Exercise requirements
Restate the data below word for word, keeping each line intact.

Collected data
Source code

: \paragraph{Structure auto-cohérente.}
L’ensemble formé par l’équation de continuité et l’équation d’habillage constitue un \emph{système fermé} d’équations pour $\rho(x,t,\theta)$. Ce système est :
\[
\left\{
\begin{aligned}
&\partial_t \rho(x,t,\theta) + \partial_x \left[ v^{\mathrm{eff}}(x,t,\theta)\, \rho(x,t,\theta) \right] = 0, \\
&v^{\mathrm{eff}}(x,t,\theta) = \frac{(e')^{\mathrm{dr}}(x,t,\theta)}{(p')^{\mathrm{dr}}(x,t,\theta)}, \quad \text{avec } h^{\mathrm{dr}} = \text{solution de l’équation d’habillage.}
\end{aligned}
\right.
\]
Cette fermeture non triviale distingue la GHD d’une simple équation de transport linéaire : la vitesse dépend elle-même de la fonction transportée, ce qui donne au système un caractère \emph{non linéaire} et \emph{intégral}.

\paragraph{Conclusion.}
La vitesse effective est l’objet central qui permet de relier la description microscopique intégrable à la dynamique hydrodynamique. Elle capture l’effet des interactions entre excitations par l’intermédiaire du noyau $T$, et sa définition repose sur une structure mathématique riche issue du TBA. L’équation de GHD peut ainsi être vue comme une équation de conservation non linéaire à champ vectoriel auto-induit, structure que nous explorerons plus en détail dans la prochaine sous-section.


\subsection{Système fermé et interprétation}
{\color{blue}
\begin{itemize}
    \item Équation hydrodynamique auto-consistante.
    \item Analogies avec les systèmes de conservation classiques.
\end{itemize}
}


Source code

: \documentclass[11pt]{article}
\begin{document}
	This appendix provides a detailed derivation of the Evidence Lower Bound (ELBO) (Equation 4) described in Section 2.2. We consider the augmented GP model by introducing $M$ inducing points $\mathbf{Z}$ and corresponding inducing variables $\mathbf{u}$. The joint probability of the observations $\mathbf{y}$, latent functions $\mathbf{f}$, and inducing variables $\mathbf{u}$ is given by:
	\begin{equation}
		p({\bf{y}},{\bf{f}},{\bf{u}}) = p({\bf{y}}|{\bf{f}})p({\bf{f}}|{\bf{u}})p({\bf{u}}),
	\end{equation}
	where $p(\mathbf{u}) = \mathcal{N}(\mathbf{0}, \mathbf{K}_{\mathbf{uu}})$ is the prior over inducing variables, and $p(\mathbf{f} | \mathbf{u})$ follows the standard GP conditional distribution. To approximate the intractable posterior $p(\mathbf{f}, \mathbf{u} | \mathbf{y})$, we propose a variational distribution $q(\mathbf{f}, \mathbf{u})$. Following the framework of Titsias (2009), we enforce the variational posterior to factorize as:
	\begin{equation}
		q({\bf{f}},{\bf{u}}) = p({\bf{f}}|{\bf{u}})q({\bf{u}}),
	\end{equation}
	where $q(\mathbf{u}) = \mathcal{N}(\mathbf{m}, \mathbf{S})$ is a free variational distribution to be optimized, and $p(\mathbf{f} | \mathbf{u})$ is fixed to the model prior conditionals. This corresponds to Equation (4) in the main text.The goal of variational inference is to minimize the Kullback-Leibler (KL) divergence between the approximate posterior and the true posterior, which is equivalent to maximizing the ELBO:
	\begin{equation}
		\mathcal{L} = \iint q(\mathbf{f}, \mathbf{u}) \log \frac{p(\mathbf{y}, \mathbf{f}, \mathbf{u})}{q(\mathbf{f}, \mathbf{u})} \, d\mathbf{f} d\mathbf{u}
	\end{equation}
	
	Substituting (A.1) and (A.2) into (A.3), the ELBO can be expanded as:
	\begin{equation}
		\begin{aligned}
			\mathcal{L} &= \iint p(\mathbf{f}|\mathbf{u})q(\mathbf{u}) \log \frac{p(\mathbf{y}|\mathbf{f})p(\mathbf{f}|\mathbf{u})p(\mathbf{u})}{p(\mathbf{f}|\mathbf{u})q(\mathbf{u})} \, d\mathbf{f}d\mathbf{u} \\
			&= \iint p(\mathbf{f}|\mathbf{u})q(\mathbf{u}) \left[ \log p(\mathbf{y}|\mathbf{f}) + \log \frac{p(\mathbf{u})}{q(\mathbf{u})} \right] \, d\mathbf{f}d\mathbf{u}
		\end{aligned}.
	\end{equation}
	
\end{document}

Reply to the exercise
Source code

: \paragraph{Structure auto-cohérente.}
L’ensemble formé par l’équation de continuité et l’équation d’habillage constitue un \emph{système fermé} d’équations pour $\rho(x,t,\theta)$. Ce système est :
\[
\left\{
\begin{aligned}
&\partial_t \rho(x,t,\theta) + \partial_x \left[ v^{\mathrm{eff}}(x,t,\theta)\, \rho(x,t,\theta) \right] = 0, \\
&v^{\mathrm{eff}}(x,t,\theta) = \frac{(e')^{\mathrm{dr}}(x,t,\theta)}{(p')^{\mathrm{dr}}(x,t,\theta)}, \quad \text{avec } h^{\mathrm{dr}} = \text{solution de l’équation d’habillage.}
\end{aligned}
\right.
\]
Cette fermeture non triviale distingue la GHD d’une simple équation de transport linéaire : la vitesse dépend elle-même de la fonction transportée, ce qui donne au système un caractère \emph{non linéaire} et \emph{intégral}.

\paragraph{Conclusion.}
La vitesse effective est l’objet central qui permet de relier la description microscopique intégrable à la dynamique hydrodynamique. Elle capture l’effet des interactions entre excitations par l’intermédiaire du noyau $T$, et sa définition repose sur une structure mathématique riche issue du TBA. L’équation de GHD peut ainsi être vue comme une équation de conservation non linéaire à champ vectoriel auto-induit, structure que nous explorerons plus en détail dans la prochaine sous-section.


\subsection{Système fermé et interprétation}
{\color{blue}
\begin{itemize}
    \item Équation hydrodynamique auto-consistante.
    \item Analogies avec les systèmes de conservation classiques.
\end{itemize}
}


Source code

: \documentclass[11pt]{article}
\begin{document}
	This appendix provides a detailed derivation of the Evidence Lower Bound (ELBO) (Equation 4) described in Section 2.2. We consider the augmented GP model by introducing $M$ inducing points $\mathbf{Z}$ and corresponding inducing variables $\mathbf{u}$. The joint probability of the observations $\mathbf{y}$, latent functions $\mathbf{f}$, and inducing variables $\mathbf{u}$ is given by:
	\begin{equation}
		p({\bf{y}},{\bf{f}},{\bf{u}}) = p({\bf{y}}|{\bf{f}})p({\bf{f}}|{\bf{u}})p({\bf{u}}),
	\end{equation}
	where $p(\mathbf{u}) = \mathcal{N}(\mathbf{0}, \mathbf{K}_{\mathbf{uu}})$ is the prior over inducing variables, and $p(\mathbf{f} | \mathbf{u})$ follows the standard GP conditional distribution. To approximate the intractable posterior $p(\mathbf{f}, \mathbf{u} | \mathbf{y})$, we propose a variational distribution $q(\mathbf{f}, \mathbf{u})$. Following the framework of Titsias (2009), we enforce the variational posterior to factorize as:
	\begin{equation}
		q({\bf{f}},{\bf{u}}) = p({\bf{f}}|{\bf{u}})q({\bf{u}}),
	\end{equation}
	where $q(\mathbf{u}) = \mathcal{N}(\mathbf{m}, \mathbf{S})$ is a free variational distribution to be optimized, and $p(\mathbf{f} | \mathbf{u})$ is fixed to the model prior conditionals. This corresponds to Equation (4) in the main text.The goal of variational inference is to minimize the Kullback-Leibler (KL) divergence between the approximate posterior and the true posterior, which is equivalent to maximizing the ELBO:
	\begin{equation}
		\mathcal{L} = \iint q(\mathbf{f}, \mathbf{u}) \log \frac{p(\mathbf{y}, \mathbf{f}, \mathbf{u})}{q(\mathbf{f}, \mathbf{u})} \, d\mathbf{f} d\mathbf{u}
	\end{equation}
	
	Substituting (A.1) and (A.2) into (A.3), the ELBO can be expanded as:
	\begin{equation}
		\begin{aligned}
			\mathcal{L} &= \iint p(\mathbf{f}|\mathbf{u})q(\mathbf{u}) \log \frac{p(\mathbf{y}|\mathbf{f})p(\mathbf{f}|\mathbf{u})p(\mathbf{u})}{p(\mathbf{f}|\mathbf{u})q(\mathbf{u})} \, d\mathbf{f}d\mathbf{u} \\
			&= \iint p(\mathbf{f}|\mathbf{u})q(\mathbf{u}) \left[ \log p(\mathbf{y}|\mathbf{f}) + \log \frac{p(\mathbf{u})}{q(\mathbf{u})} \right] \, d\mathbf{f}d\mathbf{u}
		\end{aligned}.
	\end{equation}
	
\end{document}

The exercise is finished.